Closed pawelru closed 2 months ago
@pawelru First of all please note you are referring throughout to open-source software maintained willingly by nice people trying to do nice things. Asserting in an issue title that a package or function "is inaccurate*, and then claiming as your opening sentence,
I have found the calculation of external calls quite inaccurate
is neither nice nor respectful. I am tempted to close this issue for this reason alone, but fortunately for you am intrigued by what your report, and think it is worth further consideration here. In future, please do try to be more respectful towards voluntary open-source maintainers.
Some points at the outset:
checkglobals
package asserts that it "approximately detect[s] global and imported functions."pkgstats
considers code from any and all possible locations, including /inst
and /vignettes
directories. contrary to what you say above.ctags
has been maintained for years, with over 10,000 commits, and years of very detailed debugging and refining. (I have also extensively used tree-sitter
, which I am confident would generate similar results to ctags
, yet is less suited to the task here.)On to your comparisons:
teal.reporter
The 4 lines tagged by checkglobals
are:
# in teal_reporter.R
TealReportCard <- R6::R6Class( # nolint: object_name.

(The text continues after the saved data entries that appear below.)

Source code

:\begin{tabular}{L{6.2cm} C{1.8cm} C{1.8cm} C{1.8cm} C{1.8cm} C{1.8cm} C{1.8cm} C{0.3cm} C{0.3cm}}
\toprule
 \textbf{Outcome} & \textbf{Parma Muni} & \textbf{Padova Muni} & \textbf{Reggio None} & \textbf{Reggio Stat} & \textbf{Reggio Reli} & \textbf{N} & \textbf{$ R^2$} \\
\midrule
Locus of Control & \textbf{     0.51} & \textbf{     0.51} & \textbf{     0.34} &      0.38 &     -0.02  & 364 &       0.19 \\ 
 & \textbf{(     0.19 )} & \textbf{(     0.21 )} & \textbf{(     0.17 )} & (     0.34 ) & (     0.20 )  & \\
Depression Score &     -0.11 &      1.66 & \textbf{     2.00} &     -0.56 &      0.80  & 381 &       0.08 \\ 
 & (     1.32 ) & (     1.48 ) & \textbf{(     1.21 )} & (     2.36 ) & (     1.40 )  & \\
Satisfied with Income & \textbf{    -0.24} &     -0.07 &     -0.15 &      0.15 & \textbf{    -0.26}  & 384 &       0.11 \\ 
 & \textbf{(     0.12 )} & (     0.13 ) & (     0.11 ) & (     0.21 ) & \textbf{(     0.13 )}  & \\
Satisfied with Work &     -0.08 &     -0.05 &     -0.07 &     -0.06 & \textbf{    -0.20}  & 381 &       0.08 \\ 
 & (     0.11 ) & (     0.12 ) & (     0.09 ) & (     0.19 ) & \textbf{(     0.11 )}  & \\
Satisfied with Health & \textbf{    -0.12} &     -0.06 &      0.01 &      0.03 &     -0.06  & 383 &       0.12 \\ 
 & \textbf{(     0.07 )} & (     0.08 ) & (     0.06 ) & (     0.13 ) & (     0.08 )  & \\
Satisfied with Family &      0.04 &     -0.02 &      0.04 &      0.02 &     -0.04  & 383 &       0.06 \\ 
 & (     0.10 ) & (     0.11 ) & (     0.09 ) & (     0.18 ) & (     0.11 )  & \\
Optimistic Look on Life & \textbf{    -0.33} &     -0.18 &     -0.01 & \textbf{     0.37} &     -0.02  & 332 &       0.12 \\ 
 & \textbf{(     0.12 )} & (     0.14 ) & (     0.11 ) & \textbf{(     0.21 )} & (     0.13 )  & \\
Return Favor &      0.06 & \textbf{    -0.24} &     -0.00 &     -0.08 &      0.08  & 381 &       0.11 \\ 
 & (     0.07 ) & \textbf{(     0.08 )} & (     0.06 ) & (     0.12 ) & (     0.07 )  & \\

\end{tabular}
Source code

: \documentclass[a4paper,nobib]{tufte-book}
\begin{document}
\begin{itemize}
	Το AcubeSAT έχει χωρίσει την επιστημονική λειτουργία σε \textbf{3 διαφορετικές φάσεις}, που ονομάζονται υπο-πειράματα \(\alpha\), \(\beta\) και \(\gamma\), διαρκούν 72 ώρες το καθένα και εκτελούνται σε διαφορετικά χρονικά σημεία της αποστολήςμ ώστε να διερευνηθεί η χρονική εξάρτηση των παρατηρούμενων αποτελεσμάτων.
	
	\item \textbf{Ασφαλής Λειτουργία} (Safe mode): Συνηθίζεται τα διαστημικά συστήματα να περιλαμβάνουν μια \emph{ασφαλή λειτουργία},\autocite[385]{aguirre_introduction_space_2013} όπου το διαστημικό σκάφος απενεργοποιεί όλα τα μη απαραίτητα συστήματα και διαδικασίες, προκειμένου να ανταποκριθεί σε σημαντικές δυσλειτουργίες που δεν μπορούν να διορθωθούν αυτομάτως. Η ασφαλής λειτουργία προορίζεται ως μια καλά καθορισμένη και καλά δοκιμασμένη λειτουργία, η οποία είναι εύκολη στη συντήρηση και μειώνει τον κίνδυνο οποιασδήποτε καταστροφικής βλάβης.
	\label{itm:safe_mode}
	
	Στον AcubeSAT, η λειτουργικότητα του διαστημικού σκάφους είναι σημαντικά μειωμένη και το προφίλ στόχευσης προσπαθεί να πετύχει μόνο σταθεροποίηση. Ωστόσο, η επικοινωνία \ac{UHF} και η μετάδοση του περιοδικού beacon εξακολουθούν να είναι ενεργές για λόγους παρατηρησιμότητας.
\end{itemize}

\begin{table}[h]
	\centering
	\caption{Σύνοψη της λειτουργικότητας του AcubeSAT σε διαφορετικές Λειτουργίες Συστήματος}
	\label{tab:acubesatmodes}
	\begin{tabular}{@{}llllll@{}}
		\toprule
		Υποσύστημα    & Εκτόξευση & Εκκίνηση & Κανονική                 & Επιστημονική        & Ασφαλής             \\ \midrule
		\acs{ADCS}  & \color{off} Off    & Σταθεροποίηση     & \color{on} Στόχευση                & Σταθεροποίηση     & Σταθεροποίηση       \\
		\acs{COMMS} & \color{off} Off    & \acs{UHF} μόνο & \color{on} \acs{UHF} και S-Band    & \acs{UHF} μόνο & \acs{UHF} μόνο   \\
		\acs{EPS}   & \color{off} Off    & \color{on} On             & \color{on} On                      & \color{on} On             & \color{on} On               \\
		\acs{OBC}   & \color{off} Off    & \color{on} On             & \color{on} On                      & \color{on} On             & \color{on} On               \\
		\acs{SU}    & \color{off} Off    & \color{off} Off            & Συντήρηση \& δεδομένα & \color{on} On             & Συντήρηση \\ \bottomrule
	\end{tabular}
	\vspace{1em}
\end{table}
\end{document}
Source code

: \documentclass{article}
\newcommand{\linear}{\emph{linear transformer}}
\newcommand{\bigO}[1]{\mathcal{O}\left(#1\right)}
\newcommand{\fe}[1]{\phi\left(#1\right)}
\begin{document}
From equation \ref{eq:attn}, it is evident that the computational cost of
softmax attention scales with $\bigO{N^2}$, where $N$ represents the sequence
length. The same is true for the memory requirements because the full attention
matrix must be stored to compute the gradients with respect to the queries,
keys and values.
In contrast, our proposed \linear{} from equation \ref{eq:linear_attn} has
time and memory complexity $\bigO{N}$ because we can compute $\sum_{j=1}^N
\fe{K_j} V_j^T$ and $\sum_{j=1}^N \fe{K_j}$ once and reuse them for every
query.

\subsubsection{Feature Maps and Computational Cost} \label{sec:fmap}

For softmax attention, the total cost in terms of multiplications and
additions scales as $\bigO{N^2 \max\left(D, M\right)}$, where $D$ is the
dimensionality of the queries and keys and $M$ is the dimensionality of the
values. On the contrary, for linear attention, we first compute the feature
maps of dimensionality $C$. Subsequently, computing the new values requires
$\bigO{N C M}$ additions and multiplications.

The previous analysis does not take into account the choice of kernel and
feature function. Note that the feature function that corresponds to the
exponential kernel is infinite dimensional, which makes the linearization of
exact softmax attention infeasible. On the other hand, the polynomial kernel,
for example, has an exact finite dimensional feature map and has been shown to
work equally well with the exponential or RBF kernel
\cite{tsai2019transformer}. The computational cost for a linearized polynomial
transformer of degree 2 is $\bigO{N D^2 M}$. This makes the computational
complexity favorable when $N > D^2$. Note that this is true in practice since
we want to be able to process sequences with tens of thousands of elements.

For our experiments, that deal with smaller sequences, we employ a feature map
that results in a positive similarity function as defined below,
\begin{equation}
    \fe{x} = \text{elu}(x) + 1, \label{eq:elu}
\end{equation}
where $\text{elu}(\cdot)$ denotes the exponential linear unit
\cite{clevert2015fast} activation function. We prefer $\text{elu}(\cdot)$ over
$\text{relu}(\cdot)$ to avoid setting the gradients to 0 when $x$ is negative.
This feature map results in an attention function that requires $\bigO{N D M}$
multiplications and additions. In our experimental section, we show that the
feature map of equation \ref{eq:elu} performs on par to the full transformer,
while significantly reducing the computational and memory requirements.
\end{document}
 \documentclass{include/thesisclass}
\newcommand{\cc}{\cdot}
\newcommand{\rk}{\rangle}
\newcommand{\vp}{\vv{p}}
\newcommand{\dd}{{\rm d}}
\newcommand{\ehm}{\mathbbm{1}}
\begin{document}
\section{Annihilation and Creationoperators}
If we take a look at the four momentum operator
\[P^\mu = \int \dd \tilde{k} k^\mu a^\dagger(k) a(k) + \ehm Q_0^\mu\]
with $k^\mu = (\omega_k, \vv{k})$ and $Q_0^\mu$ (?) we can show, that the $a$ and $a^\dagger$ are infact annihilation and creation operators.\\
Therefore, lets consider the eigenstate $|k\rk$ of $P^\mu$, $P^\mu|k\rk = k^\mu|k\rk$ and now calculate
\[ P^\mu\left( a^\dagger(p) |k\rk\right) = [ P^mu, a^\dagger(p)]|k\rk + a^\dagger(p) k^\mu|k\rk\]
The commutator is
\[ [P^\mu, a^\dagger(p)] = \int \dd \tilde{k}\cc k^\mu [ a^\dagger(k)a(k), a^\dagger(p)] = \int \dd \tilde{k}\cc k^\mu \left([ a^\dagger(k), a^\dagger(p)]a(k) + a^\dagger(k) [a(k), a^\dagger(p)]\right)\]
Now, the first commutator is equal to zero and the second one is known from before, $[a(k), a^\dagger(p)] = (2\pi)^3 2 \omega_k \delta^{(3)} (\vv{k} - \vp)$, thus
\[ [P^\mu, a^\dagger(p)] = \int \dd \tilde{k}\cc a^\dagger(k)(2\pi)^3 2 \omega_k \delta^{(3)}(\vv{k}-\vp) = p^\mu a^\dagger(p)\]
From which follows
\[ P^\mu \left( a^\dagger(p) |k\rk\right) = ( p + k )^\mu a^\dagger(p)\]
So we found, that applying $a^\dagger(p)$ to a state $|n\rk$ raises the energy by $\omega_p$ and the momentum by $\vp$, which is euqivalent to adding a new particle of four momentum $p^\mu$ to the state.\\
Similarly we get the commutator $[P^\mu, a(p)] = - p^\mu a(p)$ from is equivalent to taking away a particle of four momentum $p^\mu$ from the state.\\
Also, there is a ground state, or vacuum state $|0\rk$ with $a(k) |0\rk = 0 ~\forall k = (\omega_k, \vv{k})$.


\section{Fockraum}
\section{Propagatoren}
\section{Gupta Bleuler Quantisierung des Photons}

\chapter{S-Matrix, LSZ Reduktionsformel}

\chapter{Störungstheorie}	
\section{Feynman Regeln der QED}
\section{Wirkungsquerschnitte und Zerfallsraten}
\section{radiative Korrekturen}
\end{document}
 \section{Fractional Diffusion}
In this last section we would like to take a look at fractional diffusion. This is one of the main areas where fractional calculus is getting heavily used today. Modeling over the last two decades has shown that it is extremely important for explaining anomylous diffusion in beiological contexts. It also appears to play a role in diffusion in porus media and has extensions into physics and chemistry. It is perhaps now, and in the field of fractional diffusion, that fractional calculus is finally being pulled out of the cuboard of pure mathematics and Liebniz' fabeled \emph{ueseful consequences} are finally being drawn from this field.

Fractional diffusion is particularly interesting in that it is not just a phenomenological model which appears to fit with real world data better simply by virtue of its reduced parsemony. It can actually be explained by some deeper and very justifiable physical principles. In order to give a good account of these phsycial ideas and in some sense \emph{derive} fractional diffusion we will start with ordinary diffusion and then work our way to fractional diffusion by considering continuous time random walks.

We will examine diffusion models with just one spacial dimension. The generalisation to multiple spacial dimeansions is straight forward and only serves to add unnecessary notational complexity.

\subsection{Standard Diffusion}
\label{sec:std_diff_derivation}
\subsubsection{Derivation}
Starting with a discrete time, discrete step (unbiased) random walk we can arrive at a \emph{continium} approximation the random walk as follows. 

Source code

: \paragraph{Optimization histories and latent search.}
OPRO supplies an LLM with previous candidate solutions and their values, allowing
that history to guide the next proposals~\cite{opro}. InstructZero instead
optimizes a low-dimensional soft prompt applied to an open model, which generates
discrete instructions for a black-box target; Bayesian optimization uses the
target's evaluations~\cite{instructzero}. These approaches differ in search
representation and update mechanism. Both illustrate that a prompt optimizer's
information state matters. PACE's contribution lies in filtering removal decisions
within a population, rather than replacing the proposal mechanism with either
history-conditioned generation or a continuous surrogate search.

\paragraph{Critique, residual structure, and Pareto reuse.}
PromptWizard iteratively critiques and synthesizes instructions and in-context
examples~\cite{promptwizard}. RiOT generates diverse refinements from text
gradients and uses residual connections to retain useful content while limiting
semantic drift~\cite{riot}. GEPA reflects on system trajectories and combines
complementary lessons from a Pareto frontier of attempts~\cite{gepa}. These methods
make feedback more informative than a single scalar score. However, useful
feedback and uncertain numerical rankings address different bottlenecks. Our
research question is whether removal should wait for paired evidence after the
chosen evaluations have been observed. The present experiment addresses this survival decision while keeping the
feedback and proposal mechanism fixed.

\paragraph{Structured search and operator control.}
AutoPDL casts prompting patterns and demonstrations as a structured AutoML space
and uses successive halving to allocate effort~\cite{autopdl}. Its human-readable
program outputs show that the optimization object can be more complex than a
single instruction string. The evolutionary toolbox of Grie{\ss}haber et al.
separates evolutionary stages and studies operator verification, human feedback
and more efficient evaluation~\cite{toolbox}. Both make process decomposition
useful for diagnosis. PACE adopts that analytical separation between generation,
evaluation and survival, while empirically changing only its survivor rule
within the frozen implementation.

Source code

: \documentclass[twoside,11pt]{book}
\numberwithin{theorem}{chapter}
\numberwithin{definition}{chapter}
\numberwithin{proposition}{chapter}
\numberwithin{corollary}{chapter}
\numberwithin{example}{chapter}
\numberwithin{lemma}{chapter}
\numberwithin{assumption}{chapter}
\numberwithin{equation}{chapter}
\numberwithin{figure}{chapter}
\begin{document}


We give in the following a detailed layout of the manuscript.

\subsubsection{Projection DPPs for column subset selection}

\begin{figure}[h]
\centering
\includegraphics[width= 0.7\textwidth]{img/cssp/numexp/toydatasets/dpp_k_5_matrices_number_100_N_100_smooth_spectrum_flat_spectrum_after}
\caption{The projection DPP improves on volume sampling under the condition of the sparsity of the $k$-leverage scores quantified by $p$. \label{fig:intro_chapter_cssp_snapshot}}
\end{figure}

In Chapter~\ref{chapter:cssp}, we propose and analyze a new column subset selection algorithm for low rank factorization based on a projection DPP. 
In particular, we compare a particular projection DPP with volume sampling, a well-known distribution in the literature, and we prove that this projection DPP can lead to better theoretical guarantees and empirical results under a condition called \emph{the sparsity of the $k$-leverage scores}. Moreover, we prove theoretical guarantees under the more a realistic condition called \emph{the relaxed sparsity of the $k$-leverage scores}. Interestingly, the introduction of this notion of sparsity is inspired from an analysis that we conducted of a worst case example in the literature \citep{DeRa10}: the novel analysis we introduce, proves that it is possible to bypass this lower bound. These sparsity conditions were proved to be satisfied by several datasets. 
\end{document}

classname = "TealReportCard",
inherit = teal.reporter::ReportCard,...
# in teal_reporter.R
TealSlicesBlock <- R6::R6Class( # nolint: object_name_linter.
classname = "TealSlicesBlock",
inherit = teal.reporter:::TextBlock, ...
# in init.R
reporter <- teal.reporter::Reporter$new()$set_id(attr(filter, "app_id"))
# in reporter_previewer_module.R
checkmate::assert_true(all(names(server_args) %in% names(formals(teal.reporter::reporter_previewer_srv))))
Of these four, pkgstats
only tags the single instance in init.R
, which is clearly a call to a function. The first two references identified by checkglobals
are only inheritance templates for an R6 class. These are not function calls, and aspects of the ineheritance may or may not even be called upon during code execution. ctags
appropriately does not identify these as function calls. The final instance, in reporter_previewer_module.R
, is also clearly not an actual call to a teal.reporter
function, rather just a line used to extract the formal arguments to that function. Again, ctags
appropriately excludes this, and ultimately from these four only identifies one as a function call. I entirely agree with that.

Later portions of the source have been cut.